** Your assignment **
Without skipping anything, print all of the data exactly.

Collected data:
# # # #

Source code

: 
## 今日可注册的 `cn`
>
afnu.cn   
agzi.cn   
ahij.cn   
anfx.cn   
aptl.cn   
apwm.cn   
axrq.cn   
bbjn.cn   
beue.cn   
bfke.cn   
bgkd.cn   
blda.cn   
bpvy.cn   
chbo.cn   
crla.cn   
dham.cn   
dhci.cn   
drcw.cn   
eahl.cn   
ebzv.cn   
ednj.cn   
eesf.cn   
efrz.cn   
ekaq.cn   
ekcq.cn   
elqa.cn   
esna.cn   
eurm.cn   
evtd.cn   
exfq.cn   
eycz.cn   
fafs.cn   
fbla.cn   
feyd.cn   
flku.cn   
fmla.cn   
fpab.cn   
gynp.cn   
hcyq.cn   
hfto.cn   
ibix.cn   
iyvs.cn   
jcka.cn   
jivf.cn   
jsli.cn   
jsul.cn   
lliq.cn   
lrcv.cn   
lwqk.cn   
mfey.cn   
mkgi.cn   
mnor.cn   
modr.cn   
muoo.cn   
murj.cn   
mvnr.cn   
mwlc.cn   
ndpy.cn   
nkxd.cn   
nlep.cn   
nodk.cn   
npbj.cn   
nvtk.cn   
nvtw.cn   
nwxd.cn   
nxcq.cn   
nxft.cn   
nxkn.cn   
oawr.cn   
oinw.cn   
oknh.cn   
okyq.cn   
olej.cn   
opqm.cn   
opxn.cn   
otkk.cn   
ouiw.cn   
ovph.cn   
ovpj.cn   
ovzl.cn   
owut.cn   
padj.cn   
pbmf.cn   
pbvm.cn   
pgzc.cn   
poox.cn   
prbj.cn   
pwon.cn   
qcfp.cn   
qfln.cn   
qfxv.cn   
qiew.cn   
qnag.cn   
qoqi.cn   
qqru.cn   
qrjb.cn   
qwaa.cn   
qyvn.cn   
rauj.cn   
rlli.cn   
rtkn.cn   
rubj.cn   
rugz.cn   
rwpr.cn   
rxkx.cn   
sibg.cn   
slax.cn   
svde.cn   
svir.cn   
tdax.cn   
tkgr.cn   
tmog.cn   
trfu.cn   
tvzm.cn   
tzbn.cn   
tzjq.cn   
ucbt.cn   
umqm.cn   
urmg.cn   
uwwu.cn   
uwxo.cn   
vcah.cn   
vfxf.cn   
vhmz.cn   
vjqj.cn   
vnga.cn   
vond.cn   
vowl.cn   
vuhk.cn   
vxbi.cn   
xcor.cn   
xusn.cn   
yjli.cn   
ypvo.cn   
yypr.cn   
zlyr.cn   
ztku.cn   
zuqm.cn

# # # #

** Finished task **
Source code

: 
## 今日可注册的 `cn`
>
afnu.cn   
agzi.cn   
ahij.cn   
anfx.cn   
aptl.cn   
apwm.cn   
axrq.cn   
bbjn.cn   
beue.cn   
bfke.cn   
bgkd.cn   
blda.cn   
bpvy.cn   
chbo.cn   
crla.cn   
dham.cn   
dhci.cn   
drcw.cn   
eahl.cn   
ebzv.cn   
ednj.cn   
eesf.cn   
efrz.cn   
ekaq.cn   
ekcq.cn   
elqa.cn   
esna.cn   
eurm.cn   
evtd.cn   
exfq.cn   
eycz.cn   
fafs.cn   
fbla.cn   
feyd.cn   
flku.cn   
fmla.cn   
fpab.cn   
gynp.cn   
hcyq.cn   
hfto.cn   
ibix.cn   
iyvs.cn   
jcka.cn   
jivf.cn   
jsli.cn   
jsul.cn   
lliq.cn   
lrcv.cn   
lwqk.cn   
mfey.cn   
mkgi.cn   
mnor.cn   
modr.cn   
muoo.cn   
murj.cn   
mvnr.cn   
mwlc.cn   
ndpy.cn   
nkxd.cn   
nlep.cn   
nodk.cn   
npbj.cn   
nvtk.cn   
nvtw.cn   
nwxd.cn   
nxcq.cn   
nxft.cn   
nxkn.cn   
oawr.cn   
oinw.cn   
oknh.cn   
okyq.cn   
olej.cn   
opqm.cn   
opxn.cn   
otkk.cn   
ouiw.cn   
ovph.cn   
ovpj.cn   
ovzl.cn   
owut.cn   
padj.cn   
pbmf.cn   
pbvm.cn   
pgzc.cn   
poox.cn   
prbj.cn   
pwon.cn   
qcfp.cn   
qfln.cn   
qfxv.cn   
qiew.cn   
qnag.cn   
qoqi.cn   
qqru.cn   
qrjb.cn   
qwaa.cn   
qyvn.cn   
rauj.cn   
rlli.cn   
rtkn.cn   
rubj.cn   
rugz.cn   
rwpr.cn   
rxkx.cn   
sibg.cn   
slax.cn   
svde.cn   
svir.cn   
tdax.cn   
tkgr.cn   
tmog.cn   
trfu.cn   
tvzm.cn   
tzbn.cn   
tzjq.cn   
ucbt.cn   
umqm.cn   
urmg.cn   
uwwu.cn   
uwxo.cn   
vcah.cn   
vfxf.cn   
vhmz.cn   
vjqj.cn   
vnga.cn   
vond.cn   
vowl.cn   
vuhk.cn   
vxbi.cn   
xcor.cn   
xusn.cn   
yjli.cn   
ypvo.cn   
yypr.cn   
zlyr.cn   
ztku.cn   
zuqm.cn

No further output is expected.